As I did for the inner ‘near miss’ sectors before, I've chosen a single word to stand for how I see the essence of what this sector is like. I've tried to engage my poetic sense here, but of course there may be more evocative single words, and if you can think of any, please do let me know! One of the challenges I found here is that we could be describing how people are acting in that sector; but equally, we could be describing how people are thinking or imagining, or what their attitude is. Single words are unlikely to capture that duality, so here I will try to spell out what I can. I begin at the top left, and move round clockwise, starting with the outermost circles, then the pairwise overlaps, and finally the ‘near miss’ sectors.
Fanciful. If one is doing, or imagining, something that one loves, but missing the vital aspects of the other three circles, it seems to me either self-indulgent (for actions) or wish fulfilling dreaming, which I've called ‘fanciful’ here. It's like living in a magic fantasy world where all your dreams come true. Except that they don't in the real world.
Utopian. Imagining what the world needs, separately from what people actually love or are good at, and what can be resourced, strikes me as utopian thinking, in the sense that people mean when they are using the word ‘utopian’ critically. There are, of course, some examples where writers of utopian fiction have well thought through what might really work in practice, with real people; but sometimes, utopian thinking doesn't take into account either human nature, or economic systems that would actually work in the real world.
Capitalist. If one is only concerned by what can be resourced within an economic system, to me that sounds like capitalism in the sense used by its critics. Of course, there are well-meaning capitalists who imagine that economic growth and market competition will solve all the world's problems, but I sense that there are fewer and fewer people who now buy into that narrative.
Obsessive. I'm not sure about this word, but I'm imagining someone just doing what they have become good at, without even a sense of loving it; without regard for what the world needs, and even if it doesn't provide them with a living. Obsessive repetition can lead to people being very good at what they do – which can be turned into a virtue, if connected with the other three circles.

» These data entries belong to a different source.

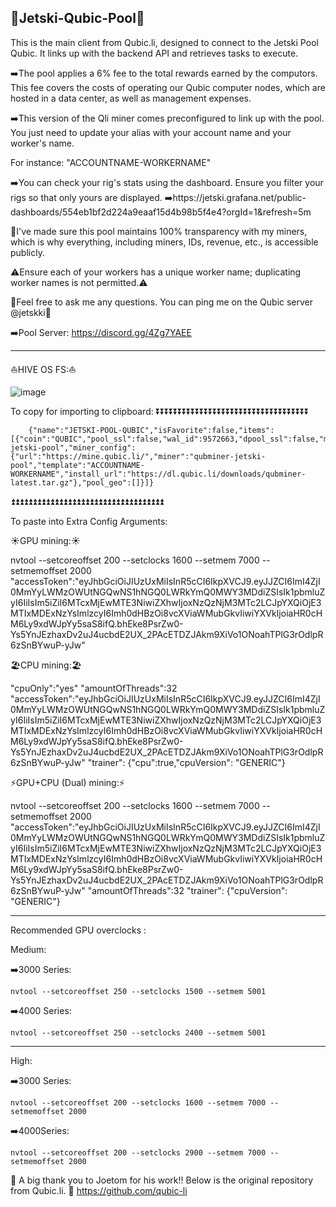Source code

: 🌊Jetski-Qubic-Pool🌊
----------------------

This is the main client from Qubic.li, designed to connect to the Jetski Pool Qubic. It links up with the backend API and retrieves tasks to execute. 

➡️The pool applies a 6% fee to the total rewards earned by the computors. This fee covers the costs of operating our Qubic computer nodes, which are hosted in a data center, as well as management expenses.

➡️This version of the Qli miner comes preconfigured to link up with the pool. You just need to update your alias with your account name and your worker's name.

For instance: "ACCOUNTNAME-WORKERNAME"

➡️You can check your rig's stats using the dashboard. Ensure you filter your rigs so that only yours are displayed. 
➡️https://jetski.grafana.net/public-dashboards/554eb1bf2d224a9eaaf15d4b98b5f4e4?orgId=1&refresh=5m


🤝I've made sure this pool maintains 100% transparency with my miners, which is why everything, including miners, IDs, revenue, etc., is accessible publicly.


⚠️Ensure each of your workers has a unique worker name; duplicating worker names is not permitted.⚠️

🌴Feel free to ask me any questions. You can ping me on the Qubic server @jetskki🌴

➡️Pool Server: https://discord.gg/4Zg7YAEE

-----------------------------
⛵HIVE OS FS:⛵

![image](https://github.com/jtskxx/Jetski-Qubic-Pool/assets/158655936/4d9b9238-f08a-4ec6-8fc0-fc67864a9fa7)

To copy for importing to clipboard:
⏬⏬⏬⏬⏬⏬⏬⏬⏬⏬⏬⏬⏬⏬⏬⏬⏬⏬⏬⏬⏬⏬⏬⏬⏬⏬⏬⏬⏬⏬⏬⏬⏬⏬⏬

        {"name":"JETSKI-POOL-QUBIC","isFavorite":false,"items":[{"coin":"QUBIC","pool_ssl":false,"wal_id":9572663,"dpool_ssl":false,"miner":"custom","miner_alt":"qubminer-jetski-pool","miner_config":{"url":"https://mine.qubic.li/","miner":"qubminer-jetski-pool","template":"ACCOUNTNAME-WORKERNAME","install_url":"https://dl.qubic.li/downloads/qubminer-latest.tar.gz"},"pool_geo":[]}]}

⏫⏫⏫⏫⏫⏫⏫⏫⏫⏫⏫⏫⏫⏫⏫⏫⏫⏫⏫⏫⏫⏫⏫⏫⏫⏫⏫⏫⏫⏫⏫⏫⏫⏫⏫

To paste into Extra Config Arguments:

☀️GPU mining:☀️

nvtool --setcoreoffset 200 --setclocks 1600 --setmem 7000 --setmemoffset 2000
"accessToken":"eyJhbGciOiJIUzUxMiIsInR5cCI6IkpXVCJ9.eyJJZCI6ImI4ZjI0MmYyLWMzOWUtNGQwNS1hNGQ0LWRkYmQ0MWY3MDdiZSIsIk1pbmluZyI6IiIsIm5iZiI6MTcxMjEwMTE3NiwiZXhwIjoxNzQzNjM3MTc2LCJpYXQiOjE3MTIxMDExNzYsImlzcyI6Imh0dHBzOi8vcXViaWMubGkvIiwiYXVkIjoiaHR0cHM6Ly9xdWJpYy5saS8ifQ.bhEke8PsrZw0-Ys5YnJEzhaxDv2uJ4ucbdE2UX_2PAcETDZJAkm9XiVo1ONoahTPlG3rOdlpR6zSnBYwuP-yJw"

🏖️CPU mining:🏖️

"cpuOnly":"yes"
"amountOfThreads":32
"accessToken":"eyJhbGciOiJIUzUxMiIsInR5cCI6IkpXVCJ9.eyJJZCI6ImI4ZjI0MmYyLWMzOWUtNGQwNS1hNGQ0LWRkYmQ0MWY3MDdiZSIsIk1pbmluZyI6IiIsIm5iZiI6MTcxMjEwMTE3NiwiZXhwIjoxNzQzNjM3MTc2LCJpYXQiOjE3MTIxMDExNzYsImlzcyI6Imh0dHBzOi8vcXViaWMubGkvIiwiYXVkIjoiaHR0cHM6Ly9xdWJpYy5saS8ifQ.bhEke8PsrZw0-Ys5YnJEzhaxDv2uJ4ucbdE2UX_2PAcETDZJAkm9XiVo1ONoahTPlG3rOdlpR6zSnBYwuP-yJw"
"trainer": {"cpu":true,"cpuVersion": "GENERIC"}

⚡GPU+CPU (Dual) mining:⚡

nvtool --setcoreoffset 200 --setclocks 1600 --setmem 7000 --setmemoffset 2000
"accessToken":"eyJhbGciOiJIUzUxMiIsInR5cCI6IkpXVCJ9.eyJJZCI6ImI4ZjI0MmYyLWMzOWUtNGQwNS1hNGQ0LWRkYmQ0MWY3MDdiZSIsIk1pbmluZyI6IiIsIm5iZiI6MTcxMjEwMTE3NiwiZXhwIjoxNzQzNjM3MTc2LCJpYXQiOjE3MTIxMDExNzYsImlzcyI6Imh0dHBzOi8vcXViaWMubGkvIiwiYXVkIjoiaHR0cHM6Ly9xdWJpYy5saS8ifQ.bhEke8PsrZw0-Ys5YnJEzhaxDv2uJ4ucbdE2UX_2PAcETDZJAkm9XiVo1ONoahTPlG3rOdlpR6zSnBYwuP-yJw"
"amountOfThreads":32
"trainer": {"cpuVersion": "GENERIC"}

----------------

Recommended GPU overclocks :

Medium:

➡️3000 Series: 

	nvtool --setcoreoffset 250 --setclocks 1500 --setmem 5001
➡️4000 Series:

	nvtool --setcoreoffset 250 --setclocks 2400 --setmem 5001
------
High:

➡️3000 Series:

	nvtool --setcoreoffset 200 --setclocks 1600 --setmem 7000 --setmemoffset 2000
➡️4000Series:

	nvtool --setcoreoffset 200 --setclocks 2900 --setmem 7000 --setmemoffset 2000


🫶 A big thank you to Joetom for his work!! Below is the original repository from Qubic.li. 🫶
https://github.com/qubic-li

That's done all four of the circles in isolation, and we can move on to the outer overlaps between two circles.
Impractical. Someone can be loving the idea of doing something that the world needs, meaning that they are aligned ethically, but if they are not good at it, and if it is not resourced, I've called this ‘impractical’. They need to become good at something useful, and find a way of resourcing it to make it practical. In my experience, collective intelligence can show the way better than individuals can find by themselves.
Disorganised; disengaged. We are in the sector where we envisage ecosystemic regeneration. We saw earlier, looking at collective-ecosystemic ikigai, how it's disorganised when not part of an effective collective work system, and disengaged when there is no collective vision to go with what the world needs. We could see this in terms of the individual as well. Either way, this is a sector where the need for the collective is very apparent.

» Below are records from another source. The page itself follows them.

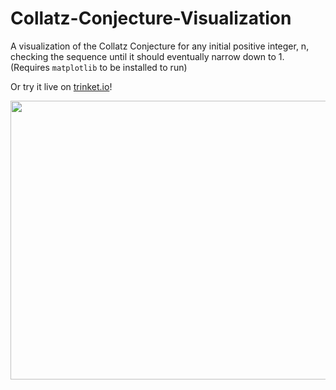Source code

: # Collatz-Conjecture-Visualization

A visualization of the Collatz Conjecture for any initial positive integer, n, checking the sequence until it should eventually narrow down to 1.
(Requires `matplotlib` to be installed to run)<br/>

Or try it live on [trinket.io](https://trinket.io/python3/f2a32f2cd0)!

<img src="https://cdn.discordapp.com/attachments/342481673822404608/871477004199948308/unknown.png" width="800" height="446">
<br/>
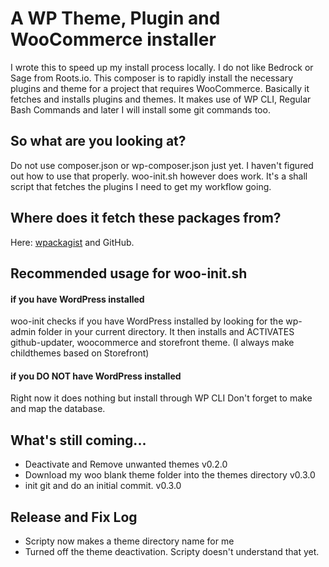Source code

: # A WP Theme, Plugin and WooCommerce installer
I wrote this to speed up my install process locally. I do not like Bedrock or Sage from Roots.io.
This composer is to rapidly install the necessary plugins and theme for a project that requires WooCommerce.
Basically it fetches and installs plugins and themes. It makes use of WP CLI, Regular Bash Commands and later I will install some git commands too.

## So what are you looking at?
Do not use composer.json or wp-composer.json just yet. I haven't figured out how to use that properly.
woo-init.sh however does work. It's a shall script that fetches the plugins I need to get my workflow going.

## Where does it fetch these packages from?
Here: [wpackagist](https://wpackagist.org/) and GitHub.

## Recommended usage for woo-init.sh
#### if you have WordPress installed
woo-init checks if you have WordPress installed by looking for the wp-admin folder in your current directory.
It then installs and ACTIVATES github-updater, woocommerce and storefront theme. (I always make childthemes based on Storefront)
#### if you DO NOT have WordPress installed
Right now it does nothing but install through WP CLI
Don't forget to make and map the database. 

## What's still coming...
- Deactivate and Remove unwanted themes v0.2.0
- Download my woo blank theme folder into the themes directory v0.3.0
- init git and do an initial commit. v0.3.0

## Release and Fix Log
- Scripty now makes a theme directory name for me
- Turned off the theme deactivation. Scripty doesn't understand that yet.

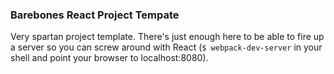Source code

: ### Barebones React Project Tempate

Very spartan project template. There's just enough here to be able to fire up a server so you can screw around with React (`$ webpack-dev-server` in your shell and point your browser to localhost:8080).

Alienated. Where the individual is making a living, but not loving it, and not seeing it as what the world needs, seems to be a classic case of alienation, even though that term has a lot of history. Alienation seems to me much easier to overcome in collective company.
Individualist; volunteerist. Here we are looking at the self-satisfied situation where the individual is engaged with something they love and are good at, and again, these are terms that came up in my previous piece looking at the collective aspect of ikigai. The individual hasn't connected properly with what the wider world needs. While they may be volunteering, and resourcing their activity from their own means, it doesn't fit into any kind of organised work system that supports it. The individual is liable to feeling disconnected, and perhaps increasingly alone in their concerns and their activity. Closer engagement with a collective is indicated, as a bridge from the individual to the world.
Moving into the inner ‘near miss’ sectors, again I find myself reusing the terms that have already come up in the collective analysis. And in writing these, what emerges is that in each case, the collective has a even clearer and more explicit role in helping the individual towards their ikigai.
Charitable. I used this term earlier to describe what worked collectively, but didn't fit into an economic resource system. To me, it still seems to fit here, in the sense that the individual feels that they are working voluntarily, but still effectively, for a good cause that benefits the wider world. They are donating their time, energy and expertise. This may feel very close to ikigai for the individual, but I can still see problematic issues. Or they may be also donating their money: look at Bill Gates. Great that he is donating very large parts of his wealth to charitable work. But how are the good causes chosen? Is he sure that his foundation supports the best way forward for the world? To me, this points to the heart of the difficulties with the American model of charitable donation. How can this not contribute in some way to replicating the values of the culture in which the donors were embedded while making their money? My view of how to counter this is to focus on commons economics; to build up viable socio-economic systems that are governed and resourced by the commoner participants in those systems. Not surprisingly, this points again to the essential role of collectives, as owners and controllers of economic systems in the regenerative order, connecting the individual into an effectively resourced system of work directed towards the common good.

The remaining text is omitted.